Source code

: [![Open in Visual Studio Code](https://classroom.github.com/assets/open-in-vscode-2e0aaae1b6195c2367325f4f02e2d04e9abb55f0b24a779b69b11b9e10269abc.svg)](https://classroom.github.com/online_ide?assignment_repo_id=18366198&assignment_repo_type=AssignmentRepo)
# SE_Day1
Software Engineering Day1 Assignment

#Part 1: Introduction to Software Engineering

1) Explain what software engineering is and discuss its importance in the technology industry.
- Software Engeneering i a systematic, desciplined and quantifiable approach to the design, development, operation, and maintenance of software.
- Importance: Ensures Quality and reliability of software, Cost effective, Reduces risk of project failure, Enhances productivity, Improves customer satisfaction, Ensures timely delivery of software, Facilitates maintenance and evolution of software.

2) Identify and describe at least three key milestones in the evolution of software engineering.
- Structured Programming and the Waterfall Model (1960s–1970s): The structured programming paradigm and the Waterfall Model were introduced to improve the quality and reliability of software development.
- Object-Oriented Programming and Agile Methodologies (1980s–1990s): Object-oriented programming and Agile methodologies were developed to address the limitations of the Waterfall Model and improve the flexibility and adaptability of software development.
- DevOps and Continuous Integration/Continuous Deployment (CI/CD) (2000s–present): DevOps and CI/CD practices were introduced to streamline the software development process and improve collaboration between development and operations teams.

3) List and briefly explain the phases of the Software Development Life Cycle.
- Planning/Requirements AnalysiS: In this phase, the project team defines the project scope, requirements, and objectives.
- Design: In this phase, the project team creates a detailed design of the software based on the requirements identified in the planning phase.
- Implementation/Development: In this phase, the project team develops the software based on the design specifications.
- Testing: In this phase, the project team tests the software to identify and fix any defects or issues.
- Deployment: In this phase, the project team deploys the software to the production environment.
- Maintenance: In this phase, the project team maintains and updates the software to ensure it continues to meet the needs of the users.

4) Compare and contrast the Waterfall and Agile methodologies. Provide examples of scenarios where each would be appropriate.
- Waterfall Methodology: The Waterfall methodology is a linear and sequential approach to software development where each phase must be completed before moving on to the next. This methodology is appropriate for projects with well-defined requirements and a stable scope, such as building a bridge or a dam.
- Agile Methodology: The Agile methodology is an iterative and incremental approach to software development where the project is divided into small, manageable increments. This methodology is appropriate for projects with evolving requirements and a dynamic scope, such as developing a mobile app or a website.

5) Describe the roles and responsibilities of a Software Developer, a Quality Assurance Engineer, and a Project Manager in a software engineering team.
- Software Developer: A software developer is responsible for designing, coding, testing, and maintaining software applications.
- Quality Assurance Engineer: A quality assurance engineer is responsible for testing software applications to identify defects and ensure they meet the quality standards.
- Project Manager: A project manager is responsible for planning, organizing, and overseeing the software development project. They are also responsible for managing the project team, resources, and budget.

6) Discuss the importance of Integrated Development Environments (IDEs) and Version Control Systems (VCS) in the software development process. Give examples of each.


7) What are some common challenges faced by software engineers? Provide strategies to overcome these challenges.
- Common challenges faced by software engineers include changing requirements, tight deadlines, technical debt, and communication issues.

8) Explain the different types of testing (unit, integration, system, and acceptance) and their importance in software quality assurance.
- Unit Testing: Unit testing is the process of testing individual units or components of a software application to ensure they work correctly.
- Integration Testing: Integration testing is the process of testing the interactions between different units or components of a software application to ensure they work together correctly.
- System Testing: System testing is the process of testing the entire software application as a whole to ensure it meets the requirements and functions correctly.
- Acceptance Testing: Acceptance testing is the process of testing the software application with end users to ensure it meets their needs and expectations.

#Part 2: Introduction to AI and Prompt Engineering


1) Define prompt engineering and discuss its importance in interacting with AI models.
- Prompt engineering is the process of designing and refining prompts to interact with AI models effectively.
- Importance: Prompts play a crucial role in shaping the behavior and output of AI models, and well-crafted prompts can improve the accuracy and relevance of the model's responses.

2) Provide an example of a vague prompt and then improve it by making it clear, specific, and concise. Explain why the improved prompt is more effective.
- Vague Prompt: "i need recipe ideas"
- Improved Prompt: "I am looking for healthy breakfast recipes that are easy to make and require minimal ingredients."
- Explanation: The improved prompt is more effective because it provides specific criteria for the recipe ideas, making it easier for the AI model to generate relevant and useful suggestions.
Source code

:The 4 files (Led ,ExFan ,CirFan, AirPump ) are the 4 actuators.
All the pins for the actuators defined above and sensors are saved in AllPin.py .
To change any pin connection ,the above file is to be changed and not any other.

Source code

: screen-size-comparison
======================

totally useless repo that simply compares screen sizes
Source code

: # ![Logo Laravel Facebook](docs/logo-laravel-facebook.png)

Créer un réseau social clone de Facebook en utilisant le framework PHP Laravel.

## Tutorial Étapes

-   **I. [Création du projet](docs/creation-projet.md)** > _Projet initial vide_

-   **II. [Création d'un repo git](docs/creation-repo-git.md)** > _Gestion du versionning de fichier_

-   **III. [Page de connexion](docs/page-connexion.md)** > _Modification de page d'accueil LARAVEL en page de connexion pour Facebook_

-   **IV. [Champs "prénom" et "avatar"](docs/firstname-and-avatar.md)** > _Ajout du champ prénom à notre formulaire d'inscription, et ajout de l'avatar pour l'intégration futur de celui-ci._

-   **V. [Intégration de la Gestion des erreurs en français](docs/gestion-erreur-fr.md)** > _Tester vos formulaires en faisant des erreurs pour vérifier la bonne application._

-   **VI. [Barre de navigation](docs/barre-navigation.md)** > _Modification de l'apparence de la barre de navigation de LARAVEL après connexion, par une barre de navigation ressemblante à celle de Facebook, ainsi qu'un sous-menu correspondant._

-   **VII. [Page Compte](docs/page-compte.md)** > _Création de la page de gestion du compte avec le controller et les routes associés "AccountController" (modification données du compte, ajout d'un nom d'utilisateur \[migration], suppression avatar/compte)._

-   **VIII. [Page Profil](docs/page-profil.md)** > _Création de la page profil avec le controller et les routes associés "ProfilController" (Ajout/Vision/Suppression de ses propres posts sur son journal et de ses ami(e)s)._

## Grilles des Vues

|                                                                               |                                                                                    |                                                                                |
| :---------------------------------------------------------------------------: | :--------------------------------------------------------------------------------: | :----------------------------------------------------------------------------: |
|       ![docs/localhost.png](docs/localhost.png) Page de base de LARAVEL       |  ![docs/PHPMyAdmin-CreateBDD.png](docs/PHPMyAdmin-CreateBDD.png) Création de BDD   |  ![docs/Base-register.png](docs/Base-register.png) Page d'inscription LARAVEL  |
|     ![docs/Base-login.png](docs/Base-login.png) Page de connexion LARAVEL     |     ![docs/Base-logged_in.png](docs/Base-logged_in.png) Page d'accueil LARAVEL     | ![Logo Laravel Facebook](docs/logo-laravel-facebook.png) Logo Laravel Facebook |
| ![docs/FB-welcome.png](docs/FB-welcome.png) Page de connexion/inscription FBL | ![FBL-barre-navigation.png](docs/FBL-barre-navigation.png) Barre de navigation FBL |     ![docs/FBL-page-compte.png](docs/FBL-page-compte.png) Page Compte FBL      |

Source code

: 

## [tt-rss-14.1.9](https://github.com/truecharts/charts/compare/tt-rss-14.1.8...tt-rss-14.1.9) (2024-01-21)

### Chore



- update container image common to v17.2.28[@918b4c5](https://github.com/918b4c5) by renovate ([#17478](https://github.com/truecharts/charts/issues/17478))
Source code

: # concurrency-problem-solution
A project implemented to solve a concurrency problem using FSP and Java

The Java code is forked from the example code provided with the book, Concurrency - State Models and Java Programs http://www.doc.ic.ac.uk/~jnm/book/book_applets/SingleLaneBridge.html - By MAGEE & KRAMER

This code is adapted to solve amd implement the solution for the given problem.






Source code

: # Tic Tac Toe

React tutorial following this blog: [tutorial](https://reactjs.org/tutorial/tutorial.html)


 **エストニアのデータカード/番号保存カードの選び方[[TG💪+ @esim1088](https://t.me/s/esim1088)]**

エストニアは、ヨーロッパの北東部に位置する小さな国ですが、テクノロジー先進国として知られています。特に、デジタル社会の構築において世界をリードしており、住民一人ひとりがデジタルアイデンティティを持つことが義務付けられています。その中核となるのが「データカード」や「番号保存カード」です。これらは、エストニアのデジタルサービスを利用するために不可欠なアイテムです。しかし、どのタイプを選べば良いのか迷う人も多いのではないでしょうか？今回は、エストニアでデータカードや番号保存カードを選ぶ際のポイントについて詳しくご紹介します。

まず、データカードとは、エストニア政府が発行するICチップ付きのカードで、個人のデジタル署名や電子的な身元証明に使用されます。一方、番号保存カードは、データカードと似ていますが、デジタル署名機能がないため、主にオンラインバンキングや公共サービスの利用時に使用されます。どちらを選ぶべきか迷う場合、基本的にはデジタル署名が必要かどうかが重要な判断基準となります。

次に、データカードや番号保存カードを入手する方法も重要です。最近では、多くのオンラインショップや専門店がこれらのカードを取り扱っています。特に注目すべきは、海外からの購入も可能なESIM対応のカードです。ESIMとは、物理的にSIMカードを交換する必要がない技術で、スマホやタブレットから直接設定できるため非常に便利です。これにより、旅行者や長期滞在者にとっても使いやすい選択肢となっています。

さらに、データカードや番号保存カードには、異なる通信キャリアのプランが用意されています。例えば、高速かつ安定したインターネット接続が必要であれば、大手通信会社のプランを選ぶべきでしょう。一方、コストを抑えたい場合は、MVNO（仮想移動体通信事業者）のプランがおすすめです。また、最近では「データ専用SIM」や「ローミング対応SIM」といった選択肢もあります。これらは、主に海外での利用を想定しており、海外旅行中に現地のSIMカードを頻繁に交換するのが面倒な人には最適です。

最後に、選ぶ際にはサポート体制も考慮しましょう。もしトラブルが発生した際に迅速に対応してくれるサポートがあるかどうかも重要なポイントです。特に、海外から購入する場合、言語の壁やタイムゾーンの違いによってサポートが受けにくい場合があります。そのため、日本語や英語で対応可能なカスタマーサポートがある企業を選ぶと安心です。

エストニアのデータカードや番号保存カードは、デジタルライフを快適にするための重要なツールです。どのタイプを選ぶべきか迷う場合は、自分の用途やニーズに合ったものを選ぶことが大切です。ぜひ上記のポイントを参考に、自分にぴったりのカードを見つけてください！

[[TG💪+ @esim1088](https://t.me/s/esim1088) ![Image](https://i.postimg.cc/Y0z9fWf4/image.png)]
::::::::
• **Brief**
Report only the number of lines above that contain "Programming".

• **Response**
2